DREIFLESSEN COLLECTION, Mettingen, Germany

 

The focus of the exhibition is on the moment in which art is perceived and on the relationship that can arise between a work of art and a person viewing it. How art is assessed depends, on the one hand, on the scholarly study of it and, on the other, on its recognition by public and private museums and collections. A work is classically examined with a view to the intention of the artist and contextualized through comparisons of iconography and style as well as questions regarding the history of its reception. Nonetheless, the observation of art involves not only critique of style, analysis of form and genre, aesthetic judgments, and mediation of meaning, but above all also individual experiences connected with the work of art. The delegating of the gaze and of the ear in the presentation of the beautiful, of suffering, of the reprehensible, or of horror – all experiences that may be perceived very differently by particular individuals – therefore always already refers to a specific form of historicity. Starting from the fact that art cannot arise on its own, the exhibition therefore pursues the idea that what takes place between viewer and work is part of the history of passions.

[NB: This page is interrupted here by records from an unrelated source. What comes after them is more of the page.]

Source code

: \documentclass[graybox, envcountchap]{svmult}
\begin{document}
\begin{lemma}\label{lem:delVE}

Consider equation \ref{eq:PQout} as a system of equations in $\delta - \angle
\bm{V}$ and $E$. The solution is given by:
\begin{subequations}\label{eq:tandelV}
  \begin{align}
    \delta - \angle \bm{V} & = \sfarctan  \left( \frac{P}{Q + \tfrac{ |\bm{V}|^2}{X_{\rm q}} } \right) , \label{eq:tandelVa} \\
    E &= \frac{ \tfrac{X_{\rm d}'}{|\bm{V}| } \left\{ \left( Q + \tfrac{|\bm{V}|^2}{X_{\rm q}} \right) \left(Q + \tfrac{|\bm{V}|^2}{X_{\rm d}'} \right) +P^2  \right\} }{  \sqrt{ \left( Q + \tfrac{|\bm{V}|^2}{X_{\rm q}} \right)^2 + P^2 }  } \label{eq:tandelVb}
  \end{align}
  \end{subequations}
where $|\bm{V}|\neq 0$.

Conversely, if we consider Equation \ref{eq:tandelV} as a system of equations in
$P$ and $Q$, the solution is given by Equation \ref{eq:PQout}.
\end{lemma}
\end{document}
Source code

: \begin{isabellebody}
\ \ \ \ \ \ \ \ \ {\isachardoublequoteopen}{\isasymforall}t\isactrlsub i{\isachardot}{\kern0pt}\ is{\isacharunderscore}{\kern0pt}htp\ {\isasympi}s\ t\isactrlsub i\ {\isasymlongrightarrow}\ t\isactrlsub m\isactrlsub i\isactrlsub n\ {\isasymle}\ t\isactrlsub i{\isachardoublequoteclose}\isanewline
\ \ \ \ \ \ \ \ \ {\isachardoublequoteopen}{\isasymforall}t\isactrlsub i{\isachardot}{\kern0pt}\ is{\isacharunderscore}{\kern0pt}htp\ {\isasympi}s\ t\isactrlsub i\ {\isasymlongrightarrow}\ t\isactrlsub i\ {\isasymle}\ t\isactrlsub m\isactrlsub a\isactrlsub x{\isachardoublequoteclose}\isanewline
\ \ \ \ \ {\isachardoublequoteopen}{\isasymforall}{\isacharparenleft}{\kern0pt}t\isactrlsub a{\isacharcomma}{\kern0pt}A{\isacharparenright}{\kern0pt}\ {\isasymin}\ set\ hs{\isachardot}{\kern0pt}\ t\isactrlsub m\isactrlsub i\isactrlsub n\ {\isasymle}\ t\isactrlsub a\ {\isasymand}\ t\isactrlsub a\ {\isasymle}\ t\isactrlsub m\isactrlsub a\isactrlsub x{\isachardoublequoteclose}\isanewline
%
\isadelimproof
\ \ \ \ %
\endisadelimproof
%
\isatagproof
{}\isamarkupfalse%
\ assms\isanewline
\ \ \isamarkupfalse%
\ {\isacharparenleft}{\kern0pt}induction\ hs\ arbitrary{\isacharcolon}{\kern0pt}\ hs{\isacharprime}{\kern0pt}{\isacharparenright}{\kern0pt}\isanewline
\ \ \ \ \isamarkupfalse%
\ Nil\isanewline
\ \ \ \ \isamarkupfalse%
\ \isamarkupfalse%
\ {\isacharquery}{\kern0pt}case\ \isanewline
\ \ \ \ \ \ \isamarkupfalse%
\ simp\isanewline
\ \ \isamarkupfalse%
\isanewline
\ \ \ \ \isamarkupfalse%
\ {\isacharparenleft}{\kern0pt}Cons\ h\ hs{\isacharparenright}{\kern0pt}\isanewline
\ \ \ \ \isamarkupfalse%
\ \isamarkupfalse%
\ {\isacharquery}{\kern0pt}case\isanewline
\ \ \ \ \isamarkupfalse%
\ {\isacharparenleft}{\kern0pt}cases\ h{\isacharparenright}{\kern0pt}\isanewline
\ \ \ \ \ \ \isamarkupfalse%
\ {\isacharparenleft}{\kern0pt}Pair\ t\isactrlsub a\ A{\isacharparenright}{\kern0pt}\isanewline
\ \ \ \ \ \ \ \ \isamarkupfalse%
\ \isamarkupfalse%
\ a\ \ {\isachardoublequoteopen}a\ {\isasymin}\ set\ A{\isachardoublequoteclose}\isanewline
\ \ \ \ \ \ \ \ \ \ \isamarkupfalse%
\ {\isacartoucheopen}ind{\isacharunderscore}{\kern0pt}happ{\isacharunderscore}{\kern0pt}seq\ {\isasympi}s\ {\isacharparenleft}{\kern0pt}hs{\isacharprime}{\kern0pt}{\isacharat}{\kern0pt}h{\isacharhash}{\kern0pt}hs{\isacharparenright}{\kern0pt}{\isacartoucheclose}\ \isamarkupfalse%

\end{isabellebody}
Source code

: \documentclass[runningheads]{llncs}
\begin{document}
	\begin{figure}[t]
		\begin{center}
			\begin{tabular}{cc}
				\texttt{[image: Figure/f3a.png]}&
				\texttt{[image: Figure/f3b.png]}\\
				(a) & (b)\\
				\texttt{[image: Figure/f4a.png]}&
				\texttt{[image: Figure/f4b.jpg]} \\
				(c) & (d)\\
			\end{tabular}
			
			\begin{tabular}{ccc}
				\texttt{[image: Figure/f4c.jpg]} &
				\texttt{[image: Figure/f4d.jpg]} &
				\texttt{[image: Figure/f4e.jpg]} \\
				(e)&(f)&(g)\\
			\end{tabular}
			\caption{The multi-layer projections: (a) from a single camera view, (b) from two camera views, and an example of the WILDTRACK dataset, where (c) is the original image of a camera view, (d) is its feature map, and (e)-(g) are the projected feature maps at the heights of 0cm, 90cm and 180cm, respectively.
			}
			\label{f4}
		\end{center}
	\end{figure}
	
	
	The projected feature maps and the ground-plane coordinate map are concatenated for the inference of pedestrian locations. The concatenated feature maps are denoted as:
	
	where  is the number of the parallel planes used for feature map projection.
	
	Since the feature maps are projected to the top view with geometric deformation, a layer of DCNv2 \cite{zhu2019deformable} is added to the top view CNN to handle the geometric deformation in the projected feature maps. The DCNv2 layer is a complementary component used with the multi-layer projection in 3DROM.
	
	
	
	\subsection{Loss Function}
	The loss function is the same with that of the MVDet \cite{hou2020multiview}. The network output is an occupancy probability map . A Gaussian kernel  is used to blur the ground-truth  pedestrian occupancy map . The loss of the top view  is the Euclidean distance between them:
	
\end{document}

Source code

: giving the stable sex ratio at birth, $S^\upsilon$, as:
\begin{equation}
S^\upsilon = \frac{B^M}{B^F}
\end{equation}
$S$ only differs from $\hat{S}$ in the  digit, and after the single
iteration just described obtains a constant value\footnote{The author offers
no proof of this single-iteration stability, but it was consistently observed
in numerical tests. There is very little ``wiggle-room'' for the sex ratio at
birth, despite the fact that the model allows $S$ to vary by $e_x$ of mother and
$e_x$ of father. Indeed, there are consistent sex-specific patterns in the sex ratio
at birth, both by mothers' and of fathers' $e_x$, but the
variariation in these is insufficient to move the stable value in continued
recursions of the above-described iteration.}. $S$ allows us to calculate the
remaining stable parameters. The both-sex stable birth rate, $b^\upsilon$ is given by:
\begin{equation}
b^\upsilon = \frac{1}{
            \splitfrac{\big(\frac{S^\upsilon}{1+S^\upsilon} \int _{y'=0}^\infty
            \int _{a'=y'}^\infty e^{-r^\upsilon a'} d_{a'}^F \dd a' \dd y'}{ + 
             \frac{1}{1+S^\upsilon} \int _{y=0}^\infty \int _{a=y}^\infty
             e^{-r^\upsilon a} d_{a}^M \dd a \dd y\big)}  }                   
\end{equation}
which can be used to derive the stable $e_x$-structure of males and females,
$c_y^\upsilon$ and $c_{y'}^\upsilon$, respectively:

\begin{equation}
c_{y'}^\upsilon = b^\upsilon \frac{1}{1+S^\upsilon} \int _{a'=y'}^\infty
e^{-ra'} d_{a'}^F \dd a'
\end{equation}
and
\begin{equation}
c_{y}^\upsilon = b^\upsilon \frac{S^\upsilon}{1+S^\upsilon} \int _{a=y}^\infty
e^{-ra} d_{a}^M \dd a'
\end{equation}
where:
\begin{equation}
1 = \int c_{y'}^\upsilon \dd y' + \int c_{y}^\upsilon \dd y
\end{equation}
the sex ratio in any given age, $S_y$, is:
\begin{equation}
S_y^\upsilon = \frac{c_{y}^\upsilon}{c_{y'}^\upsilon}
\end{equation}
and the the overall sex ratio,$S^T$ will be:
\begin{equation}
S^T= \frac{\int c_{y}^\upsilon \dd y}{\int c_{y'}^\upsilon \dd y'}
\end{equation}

In this sense, the exhibition would like to steer attention to what the fleeting, elusive, individually or collectively experienced moment of contemplating art is able to bring about. How do experienced time and historical time behave with respect to one another? In what relationship do event-like quality and duration, awareness of tradition and critique of tradition stand to one another? How are social values and individual affectivity connected? And what strategies of staging are therefore employed in what way? An important prerequisite for the impact of art is, from the artistic side, the taking up and recycling of canonized texts, images, or also sequences of sounds – a creative process that presupposes a corresponding comprehension of the utilization of a motif on the part of the viewer. Moreover, the moment when one views art triggers (largely unconscious) emotions that permits insights into taboos or rituals and into the image and object cult of the past and present.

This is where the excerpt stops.